To close out, I took a look at the current state of play of total coronavirus deaths in a few selected countries. Figure 4 shows that result.
Figure 4. Deaths from coronavirus in four countries. Note that the scale is logarithmic, so an exponential growth rate plots as a straight line. Blue scale on right shows the deaths as a percentage of the total population.
At this point at least, it doesn’t appear that we are following the Italian trajectory. However … it’s still early days.
Finally, a plea for proportion. US coronavirus deaths are currently at 67, we’ll likely see ten times that number, 670 or so, might be a thousand or three … meanwhile, 3,100 people die in US traffic accidents … and that’s not 3,100 once in a decade, or 3,100 per year.
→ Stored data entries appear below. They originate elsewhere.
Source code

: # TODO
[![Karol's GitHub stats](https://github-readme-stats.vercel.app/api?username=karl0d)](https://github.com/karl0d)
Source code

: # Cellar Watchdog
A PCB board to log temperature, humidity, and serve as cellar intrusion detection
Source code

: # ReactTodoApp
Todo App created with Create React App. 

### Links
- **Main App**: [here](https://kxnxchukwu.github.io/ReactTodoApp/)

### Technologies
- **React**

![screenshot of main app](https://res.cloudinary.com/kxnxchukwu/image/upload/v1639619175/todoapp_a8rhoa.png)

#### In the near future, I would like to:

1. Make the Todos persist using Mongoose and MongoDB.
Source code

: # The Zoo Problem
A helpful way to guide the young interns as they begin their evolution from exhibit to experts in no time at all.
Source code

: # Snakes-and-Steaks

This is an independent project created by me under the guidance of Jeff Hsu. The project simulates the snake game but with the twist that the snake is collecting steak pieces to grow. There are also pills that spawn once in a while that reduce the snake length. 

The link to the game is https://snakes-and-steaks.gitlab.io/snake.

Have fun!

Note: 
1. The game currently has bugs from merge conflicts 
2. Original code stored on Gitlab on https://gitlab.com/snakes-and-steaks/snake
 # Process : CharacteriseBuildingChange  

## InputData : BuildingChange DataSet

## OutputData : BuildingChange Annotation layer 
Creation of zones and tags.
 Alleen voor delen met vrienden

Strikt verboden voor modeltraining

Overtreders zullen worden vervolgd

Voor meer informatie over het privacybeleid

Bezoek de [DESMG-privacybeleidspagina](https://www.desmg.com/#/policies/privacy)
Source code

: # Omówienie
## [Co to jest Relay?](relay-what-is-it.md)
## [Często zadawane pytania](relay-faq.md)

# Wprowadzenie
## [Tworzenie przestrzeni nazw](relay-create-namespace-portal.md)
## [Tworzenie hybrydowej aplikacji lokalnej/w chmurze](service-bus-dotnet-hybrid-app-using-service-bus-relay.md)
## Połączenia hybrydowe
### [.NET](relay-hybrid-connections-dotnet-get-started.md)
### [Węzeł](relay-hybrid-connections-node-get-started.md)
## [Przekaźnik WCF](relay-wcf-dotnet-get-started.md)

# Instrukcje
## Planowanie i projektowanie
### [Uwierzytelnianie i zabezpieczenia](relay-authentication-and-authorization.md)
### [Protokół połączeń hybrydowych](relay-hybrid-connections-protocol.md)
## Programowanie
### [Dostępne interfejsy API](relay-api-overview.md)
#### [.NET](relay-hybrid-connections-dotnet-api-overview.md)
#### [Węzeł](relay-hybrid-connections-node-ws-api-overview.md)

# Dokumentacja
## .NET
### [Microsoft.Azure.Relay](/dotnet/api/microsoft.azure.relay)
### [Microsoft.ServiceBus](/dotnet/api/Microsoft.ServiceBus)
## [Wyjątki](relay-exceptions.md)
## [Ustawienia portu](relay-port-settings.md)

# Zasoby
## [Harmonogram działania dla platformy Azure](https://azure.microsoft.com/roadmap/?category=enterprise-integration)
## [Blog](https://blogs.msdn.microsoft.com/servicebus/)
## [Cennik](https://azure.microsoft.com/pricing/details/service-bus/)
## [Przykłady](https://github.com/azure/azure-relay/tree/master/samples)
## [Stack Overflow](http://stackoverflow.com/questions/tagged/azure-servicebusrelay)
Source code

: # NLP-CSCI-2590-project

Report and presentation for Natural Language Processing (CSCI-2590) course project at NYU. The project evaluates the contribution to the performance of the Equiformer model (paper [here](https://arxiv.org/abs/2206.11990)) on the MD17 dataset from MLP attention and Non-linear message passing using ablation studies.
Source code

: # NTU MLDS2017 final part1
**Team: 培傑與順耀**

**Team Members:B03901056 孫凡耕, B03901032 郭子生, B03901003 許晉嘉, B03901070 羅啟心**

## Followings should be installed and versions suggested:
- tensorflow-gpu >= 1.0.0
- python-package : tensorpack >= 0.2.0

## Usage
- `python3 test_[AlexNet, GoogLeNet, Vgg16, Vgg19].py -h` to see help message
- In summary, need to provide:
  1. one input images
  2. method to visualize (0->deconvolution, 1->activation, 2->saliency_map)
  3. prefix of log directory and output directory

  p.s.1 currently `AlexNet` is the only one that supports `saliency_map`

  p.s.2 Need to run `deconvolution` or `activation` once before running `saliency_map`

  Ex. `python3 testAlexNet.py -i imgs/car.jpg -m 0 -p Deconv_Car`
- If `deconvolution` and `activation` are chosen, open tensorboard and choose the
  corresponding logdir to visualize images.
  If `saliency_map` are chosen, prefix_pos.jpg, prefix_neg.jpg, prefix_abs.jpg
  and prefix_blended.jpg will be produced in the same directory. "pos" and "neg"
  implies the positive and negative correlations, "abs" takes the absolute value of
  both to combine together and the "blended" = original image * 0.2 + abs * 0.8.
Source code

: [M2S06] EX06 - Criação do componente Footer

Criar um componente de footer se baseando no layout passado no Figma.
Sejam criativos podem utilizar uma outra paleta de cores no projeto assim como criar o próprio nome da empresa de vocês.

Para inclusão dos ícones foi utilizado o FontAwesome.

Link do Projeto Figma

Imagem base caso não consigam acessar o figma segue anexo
That’s 3,100 dead from auto accidents EACH AND EVERY MONTH … proportion …
My best to all on a day with both sun and rain here, what’s not to like?
As Always: When you comment please quote the exact words you are referring to, so we can all understand who and what you are discussing.
Terminology: Yes, I know that the virus is now called 2019-nCoV, that it stands for 2019 novel CoronaVirus, and that the disease is called Covid-19, and that it stands for COronaVIrus Disease 2019 … so sue me. I write to be understood.
Data: For those interested in getting the data off the web using the computer language R, see the method I used here.
Other Data: A big hat tip to Stephen Mosher for alerting me to this site, where you can model epidemics to your heart’s content … Mosh splits his working time between Seoul and Beijing, he’s in the heart of the epidemic seeing it up close and personal, and he knows more about it than most.